Article 23 : En cas de négligence habituelle, ou de fait grave de l’instituteur communal, le comité d’arrondissement ou d’office, ou sur la plainte adressée par le conseil communal mande l’instituteur inculpé ; après l’avoir entendu ou dûment appelé, il réprimande ou le suspend pour un mois avec ou sans privation de traitement, ou même le révoque de ses fonctions. [...] Pendant la suspension de l’instituteur, son traitement, s’il en est privé, sera laissé à la disposition du conseil municipal, pour être alloué, s’il y a lieu à un instituteur remplaçant. [...]
La présente loi, discutée, délibérée et adoptée par la Chambre des Pairs et par celle des Députés, et sanctionnée par nous ce jourd’hui, sera exécutée comme loi de l’État.

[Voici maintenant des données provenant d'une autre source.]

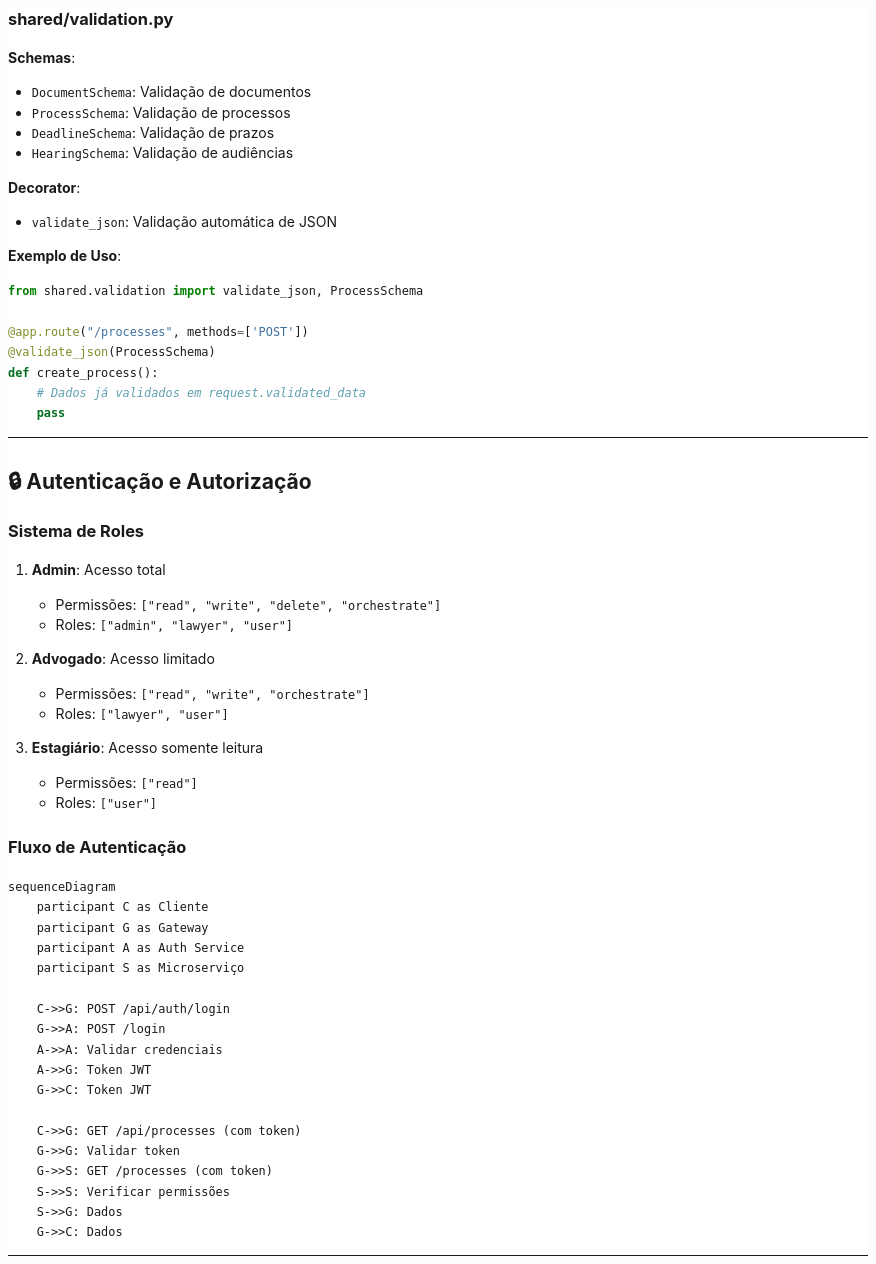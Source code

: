 ### shared/validation.py

**Schemas**:
- `DocumentSchema`: Validação de documentos
- `ProcessSchema`: Validação de processos
- `DeadlineSchema`: Validação de prazos
- `HearingSchema`: Validação de audiências

**Decorator**:
- `validate_json`: Validação automática de JSON

**Exemplo de Uso**:
```python
from shared.validation import validate_json, ProcessSchema

@app.route("/processes", methods=['POST'])
@validate_json(ProcessSchema)
def create_process():
    # Dados já validados em request.validated_data
    pass
```

---

## 🔒 Autenticação e Autorização

### Sistema de Roles

1. **Admin**: Acesso total
   - Permissões: `["read", "write", "delete", "orchestrate"]`
   - Roles: `["admin", "lawyer", "user"]`

2. **Advogado**: Acesso limitado
   - Permissões: `["read", "write", "orchestrate"]`
   - Roles: `["lawyer", "user"]`

3. **Estagiário**: Acesso somente leitura
   - Permissões: `["read"]`
   - Roles: `["user"]`

### Fluxo de Autenticação

```mermaid
sequenceDiagram
    participant C as Cliente
    participant G as Gateway
    participant A as Auth Service
    participant S as Microserviço

    C->>G: POST /api/auth/login
    G->>A: POST /login
    A->>A: Validar credenciais
    A->>G: Token JWT
    G->>C: Token JWT

    C->>G: GET /api/processes (com token)
    G->>G: Validar token
    G->>S: GET /processes (com token)
    S->>S: Verificar permissões
    S->>G: Dados
    G->>C: Dados
```

---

DONNONS EN MANDEMENT à nos Cours et Tribunaux, Préfets, Corps administratifs, et tous autres, que les présentes gardent et maintiennent, fassent garder, observer et maintenir, et, pour les rendre plus notoires à tous, ils les fassent publier et enregistrer partout ou besoin sera ; et, afin que ce soit chose ferme et stable, nous y avons fait mettre notre sceau.
Fait à Paris, le 28ème jour du mois de juin 1833.
Signé
LOUIS-PHILIPPE
Vu et scellé du grand sceau
Le Garde des Sceaux de France,
Ministre Secrétaire d’État au département de la Justice,
Signé,
BARTHE
Par le roi,
Le Ministre Secrétaire d’État au département de l’Instruction publique
Signé,
GUIZOT.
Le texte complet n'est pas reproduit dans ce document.